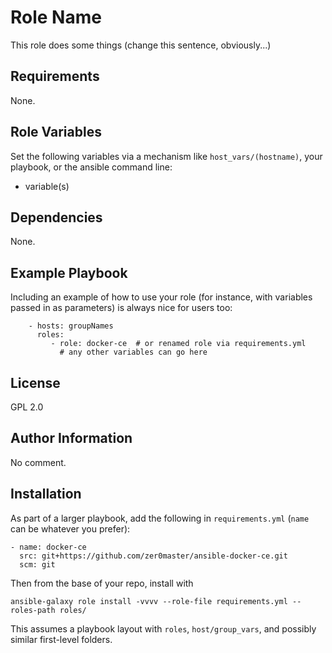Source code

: Role Name
=========

This role does some things (change this sentence, obviously...)

Requirements
------------

None.

Role Variables
--------------

Set the following variables via a mechanism like `host_vars/(hostname)`, your playbook, or the ansible command line:
* variable(s)

Dependencies
------------

None.

Example Playbook
----------------

Including an example of how to use your role (for instance, with variables passed in as parameters) is always nice for users too:
```
    - hosts: groupNames
      roles:
         - role: docker-ce  # or renamed role via requirements.yml
           # any other variables can go here
```
License
-------

GPL 2.0

Author Information
------------------

No comment.

Installation
------------

As part of a larger playbook, add the following in `requirements.yml` (`name` can be whatever you prefer):
```
- name: docker-ce
  src: git+https://github.com/zer0master/ansible-docker-ce.git
  scm: git
```
Then from the base of your repo, install with
```
ansible-galaxy role install -vvvv --role-file requirements.yml --roles-path roles/
```
This assumes a playbook layout with `roles`, `host/group_vars`, and possibly similar first-level folders.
————
→ **The problem**
What belongs in the answer is each line of the data that has the word "following".

→ **Answer to the problem**
Set the following variables via a mechanism like `host_vars/(hostname)`, your playbook, or the ansible command line:
As part of a larger playbook, add the following in `requirements.yml` (`name` can be whatever you prefer):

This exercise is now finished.